EXERCISE BRIEF – Write only the number of lines in the entries below that contain the word "frac".
─── STORED DATA ───
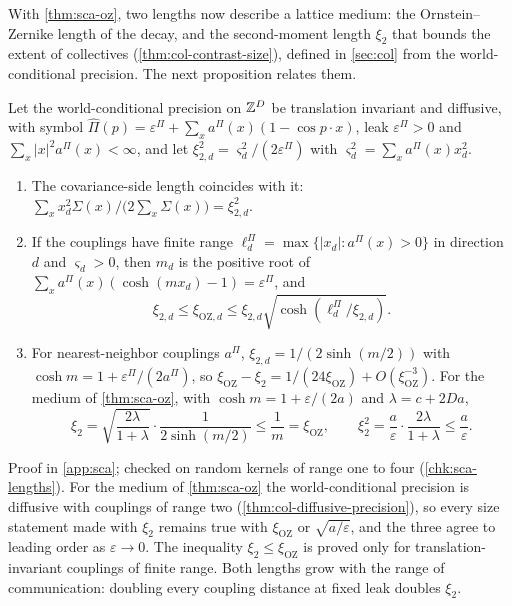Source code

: With \cref{thm:sca-oz}, two lengths now describe a lattice medium: the Ornstein--Zernike length of the decay, and the second-moment length $\xi_2$ that bounds the extent of collectives (\cref{thm:col-contrast-size}), defined in \cref{sec:col} from the world-conditional precision. The next proposition relates them.

\begin{proposition}\label{prop:sca-lengths-relation}
Let the world-conditional precision on $\mathbb{Z}^D$ be translation invariant and diffusive, with symbol $\hat\Pi(p)=\varepsilon^\Pi+\sum_xa^\Pi(x)(1-\cos p\cdot x)$, leak $\varepsilon^\Pi>0$ and $\sum_x|x|^2a^\Pi(x)<\infty$, and let $\xi_{2,d}^2=\varsigma_d^2/(2\varepsilon^\Pi)$ with $\varsigma_d^2=\sum_xa^\Pi(x)x_d^2$.
\begin{enumerate}
\item[(a)] The covariance-side length coincides with it: $\sum_xx_d^2\Sigma(x)/\bigl(2\sum_x\Sigma(x)\bigr)=\xi_{2,d}^2$.
\item[(b)] If the couplings have finite range $\ell^\Pi_d=\max\{|x_d|:a^\Pi(x)>0\}$ in direction $d$ and $\varsigma_d>0$, then $m_d$ is the positive root of $\sum_xa^\Pi(x)(\cosh(mx_d)-1)=\varepsilon^\Pi$, and
\begin{equation}\label{eq:sca-lengths-bracket}
\xi_{2,d}\le\xi_{\mathrm{OZ},d}\le\xi_{2,d}\sqrt{\cosh(\ell^\Pi_d/\xi_{2,d})}.
\end{equation}
\item[(c)] For nearest-neighbor couplings $a^\Pi$, $\xi_{2,d}=1/(2\sinh(m/2))$ with $\cosh m=1+\varepsilon^\Pi/(2a^\Pi)$, so $\xi_{\mathrm{OZ}}-\xi_2=1/(24\xi_{\mathrm{OZ}})+O(\xi_{\mathrm{OZ}}^{-3})$. For the medium of \cref{thm:sca-oz}, with $\cosh m=1+\varepsilon/(2a)$ and $\lambda=c+2Da$,
\begin{equation}\label{eq:sca-lengths-r3}
\xi_2=\sqrt{\frac{2\lambda}{1+\lambda}}\cdot\frac{1}{2\sinh(m/2)}\le\frac1m=\xi_{\mathrm{OZ}},\qquad\xi_2^2=\frac a\varepsilon\cdot\frac{2\lambda}{1+\lambda}\le\frac a\varepsilon.
\end{equation}
\end{enumerate}
\end{proposition}
Proof in \cref{app:sca}; checked on random kernels of range one to four (\cref{chk:sca-lengths}). For the medium of \cref{thm:sca-oz} the world-conditional precision is diffusive with couplings of range two (\cref{thm:col-diffusive-precision}), so every size statement made with $\xi_2$ remains true with $\xi_{\mathrm{OZ}}$ or $\sqrt{a/\varepsilon}$, and the three agree to leading order as $\varepsilon\to0$. The inequality $\xi_2\le\xi_{\mathrm{OZ}}$ is proved only for translation-invariant couplings of finite range. Both lengths grow with the range of communication: doubling every coupling distance at fixed leak doubles $\xi_2$.

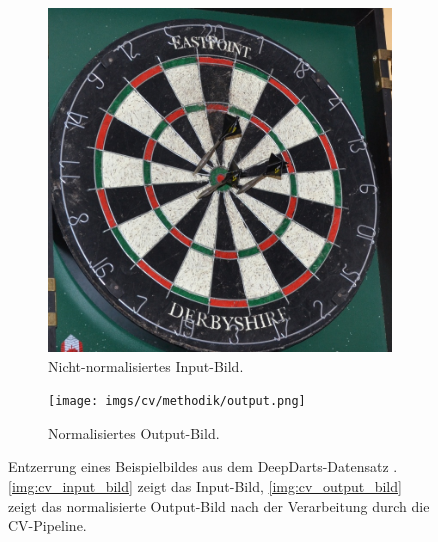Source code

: \begin{figure}
    \centering
    \begin{subfigure}{0.45\textwidth}
        \centering
        \includegraphics[width=\textwidth]{imgs/cv/methodik/input.jpg}
        \caption{Nicht-normalisiertes Input-Bild.}
        \label{img:cv_input_bild}
    \end{subfigure}
    \hfill
    \begin{subfigure}{0.45\textwidth}
        \centering\texttt{[image: imgs/cv/methodik/output.png]}
        \caption{Normalisiertes Output-Bild.}
        \label{img:cv_output_bild}
    \end{subfigure}
    \caption{Entzerrung eines Beispielbildes aus dem DeepDarts-Datensatz \cite{deepdarts-data}. \autoref{img:cv_input_bild} zeigt das Input-Bild, \autoref{img:cv_output_bild} zeigt das normalisierte Output-Bild nach der Verarbeitung durch die CV-Pipeline.}
    \label{img:cv_input_ouptut}
\end{figure}
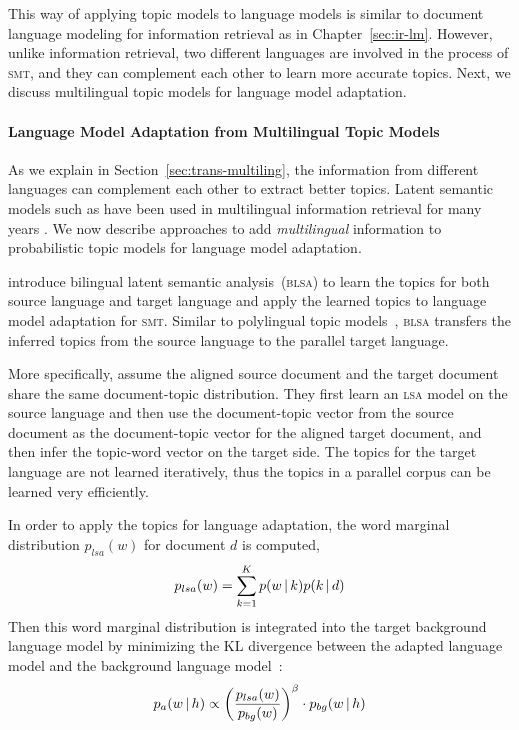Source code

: This way of applying topic models to language models is 
similar to document language modeling for information retrieval
as in Chapter~\ref{sec:ir-lm}. However, unlike
information retrieval, two different languages are involved in the
process of \textsc{smt}, and they can complement each other to learn
more accurate topics. Next, we discuss multilingual topic models
for language model adaptation.

\paragraph{Language Model Adaptation from Multilingual Topic Models}


As we explain in Section~\ref{sec:trans-multiling}, the information
from different languages can complement each other to extract better
topics. Latent semantic models such as  have been used in
multilingual information retrieval for many years
\citep{carbonell1997translingual}.
We now describe approaches to add \emph{multilingual} information to probabilistic topic models
for language model adaptation.

\citet{Tam-2007} introduce bilingual latent semantic
analysis~(\textsc{blsa}) to learn the topics for both source language
and target language and apply the learned topics to language model
adaptation for \textsc{smt}. Similar to polylingual topic models~\citep{mimno-09}, 
\textsc{blsa} transfers the inferred
topics from the source language to the parallel target language.

More specifically, \citet{Tam-2007} assume the aligned source document
and the target document share the same document-topic distribution.
They first learn an \textsc{lsa} model on the source
language and then use the document-topic vector from the
source document as the document-topic vector for the aligned
target document, and then infer the topic-word vector on the
target side. The topics for the target language are not learned
iteratively, thus the topics in a parallel corpus can be learned very
efficiently.

In order to apply the topics for language adaptation, the word
marginal distribution $p_{lsa}(w)$ for document $d$ is computed,
\begin{align}
p_{lsa}(w) = \sum_{k=1}^K p(w \, | \, k) p(k \, | \, d)
\end{align}
Then this word marginal distribution is integrated into the target
background language model by minimizing the KL divergence between the
adapted language model and the background language
model~\citep{Kneser-1997b}:
\begin{align}
\label{eq:mdi}
p_a(w \, | \, h) \propto \left( \frac{p_{lsa}(w)}{p_{bg}(w)} \right) ^{\beta}
  \cdot p_{bg}(w \, | \, h)
\end{align}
───
WRITTEN REPLY – 2